_Task description_
Copy every line of the entries that has the string "regression" in it.

_Supplied records_
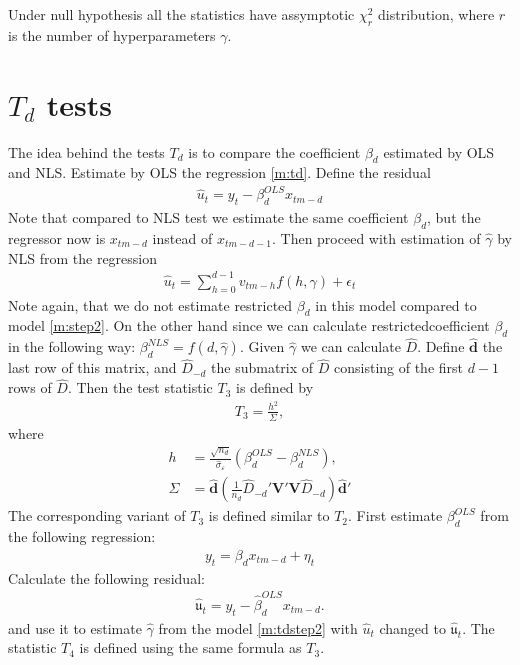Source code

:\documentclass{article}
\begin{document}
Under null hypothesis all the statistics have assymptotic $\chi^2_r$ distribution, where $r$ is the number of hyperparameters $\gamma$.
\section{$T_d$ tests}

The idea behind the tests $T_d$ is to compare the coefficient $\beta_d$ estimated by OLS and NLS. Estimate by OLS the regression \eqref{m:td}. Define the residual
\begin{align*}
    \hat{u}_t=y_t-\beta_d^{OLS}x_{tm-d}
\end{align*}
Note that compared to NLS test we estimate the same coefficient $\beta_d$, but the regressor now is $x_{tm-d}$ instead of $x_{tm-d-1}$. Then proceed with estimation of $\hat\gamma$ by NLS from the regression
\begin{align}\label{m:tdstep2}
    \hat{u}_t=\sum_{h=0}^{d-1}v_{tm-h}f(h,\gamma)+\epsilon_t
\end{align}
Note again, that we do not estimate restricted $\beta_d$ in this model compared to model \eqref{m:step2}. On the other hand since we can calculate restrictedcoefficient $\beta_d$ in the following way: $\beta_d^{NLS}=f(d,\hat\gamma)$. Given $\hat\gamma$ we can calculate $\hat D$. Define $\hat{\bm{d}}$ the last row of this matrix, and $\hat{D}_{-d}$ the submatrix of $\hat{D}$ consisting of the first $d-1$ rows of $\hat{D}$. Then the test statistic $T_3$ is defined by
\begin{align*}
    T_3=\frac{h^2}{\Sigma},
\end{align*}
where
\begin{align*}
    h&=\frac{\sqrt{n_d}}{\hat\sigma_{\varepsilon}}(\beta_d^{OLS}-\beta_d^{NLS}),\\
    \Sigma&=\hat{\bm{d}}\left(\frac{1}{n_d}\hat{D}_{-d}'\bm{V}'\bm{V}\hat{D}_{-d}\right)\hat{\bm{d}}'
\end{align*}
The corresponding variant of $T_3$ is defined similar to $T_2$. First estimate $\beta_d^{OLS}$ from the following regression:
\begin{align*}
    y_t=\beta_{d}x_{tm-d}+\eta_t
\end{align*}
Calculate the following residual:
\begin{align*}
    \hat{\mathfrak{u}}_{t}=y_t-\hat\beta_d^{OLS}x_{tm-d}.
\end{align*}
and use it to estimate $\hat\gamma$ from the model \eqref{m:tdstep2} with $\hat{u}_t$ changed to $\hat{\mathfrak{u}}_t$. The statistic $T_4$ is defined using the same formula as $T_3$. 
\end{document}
==
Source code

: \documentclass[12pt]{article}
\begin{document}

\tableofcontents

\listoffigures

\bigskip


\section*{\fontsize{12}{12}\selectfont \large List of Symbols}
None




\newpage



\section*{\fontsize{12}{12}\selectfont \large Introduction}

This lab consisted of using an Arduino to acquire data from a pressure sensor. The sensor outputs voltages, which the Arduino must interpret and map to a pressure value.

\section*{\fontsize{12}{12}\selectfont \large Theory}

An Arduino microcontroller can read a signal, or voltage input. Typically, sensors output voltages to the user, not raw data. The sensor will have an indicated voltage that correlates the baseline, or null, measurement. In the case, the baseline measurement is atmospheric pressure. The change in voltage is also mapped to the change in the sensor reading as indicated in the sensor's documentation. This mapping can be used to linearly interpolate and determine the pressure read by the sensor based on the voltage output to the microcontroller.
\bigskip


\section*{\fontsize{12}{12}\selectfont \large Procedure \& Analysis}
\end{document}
* * *
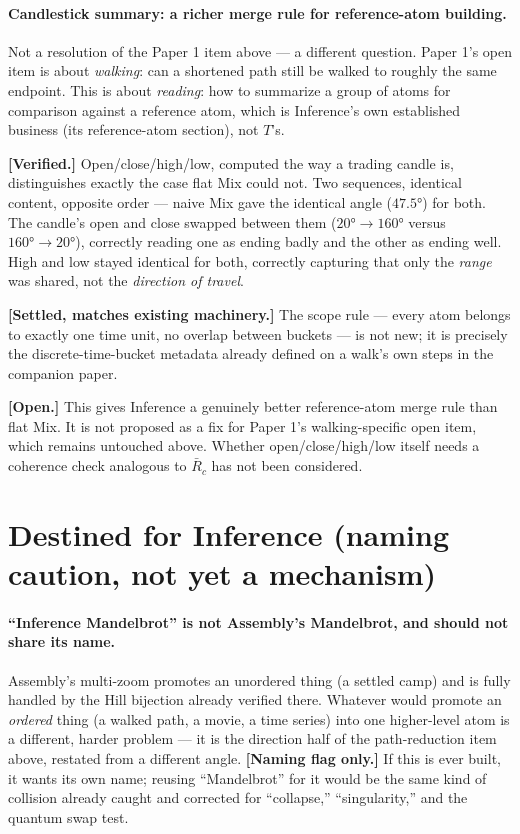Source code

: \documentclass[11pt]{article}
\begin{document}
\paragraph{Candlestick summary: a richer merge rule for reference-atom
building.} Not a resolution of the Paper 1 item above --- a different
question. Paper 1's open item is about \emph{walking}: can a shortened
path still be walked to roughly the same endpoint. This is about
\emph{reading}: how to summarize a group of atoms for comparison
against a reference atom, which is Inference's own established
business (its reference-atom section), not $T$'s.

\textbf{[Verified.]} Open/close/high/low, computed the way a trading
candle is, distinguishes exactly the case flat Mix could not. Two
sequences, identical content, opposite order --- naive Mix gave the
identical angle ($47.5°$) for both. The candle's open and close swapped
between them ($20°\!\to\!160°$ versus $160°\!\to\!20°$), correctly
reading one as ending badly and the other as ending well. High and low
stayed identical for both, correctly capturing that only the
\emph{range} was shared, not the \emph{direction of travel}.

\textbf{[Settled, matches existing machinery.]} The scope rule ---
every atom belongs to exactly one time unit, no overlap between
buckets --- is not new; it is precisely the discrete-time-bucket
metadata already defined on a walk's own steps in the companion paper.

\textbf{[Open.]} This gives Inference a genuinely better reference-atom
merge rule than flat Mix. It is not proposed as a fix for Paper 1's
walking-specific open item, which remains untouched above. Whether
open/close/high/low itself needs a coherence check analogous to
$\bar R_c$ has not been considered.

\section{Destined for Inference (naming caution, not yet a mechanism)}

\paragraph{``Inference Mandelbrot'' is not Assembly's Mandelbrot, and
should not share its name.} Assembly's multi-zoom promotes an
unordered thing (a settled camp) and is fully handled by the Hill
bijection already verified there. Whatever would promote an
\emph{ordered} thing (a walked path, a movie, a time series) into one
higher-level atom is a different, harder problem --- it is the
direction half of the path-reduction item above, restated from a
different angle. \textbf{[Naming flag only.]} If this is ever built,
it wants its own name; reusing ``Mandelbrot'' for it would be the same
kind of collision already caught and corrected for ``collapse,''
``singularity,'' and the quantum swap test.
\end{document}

_Answer_
The idea behind the tests $T_d$ is to compare the coefficient $\beta_d$ estimated by OLS and NLS. Estimate by OLS the regression \eqref{m:td}. Define the residual
Note that compared to NLS test we estimate the same coefficient $\beta_d$, but the regressor now is $x_{tm-d}$ instead of $x_{tm-d-1}$. Then proceed with estimation of $\hat\gamma$ by NLS from the regression
The corresponding variant of $T_3$ is defined similar to $T_2$. First estimate $\beta_d^{OLS}$ from the following regression:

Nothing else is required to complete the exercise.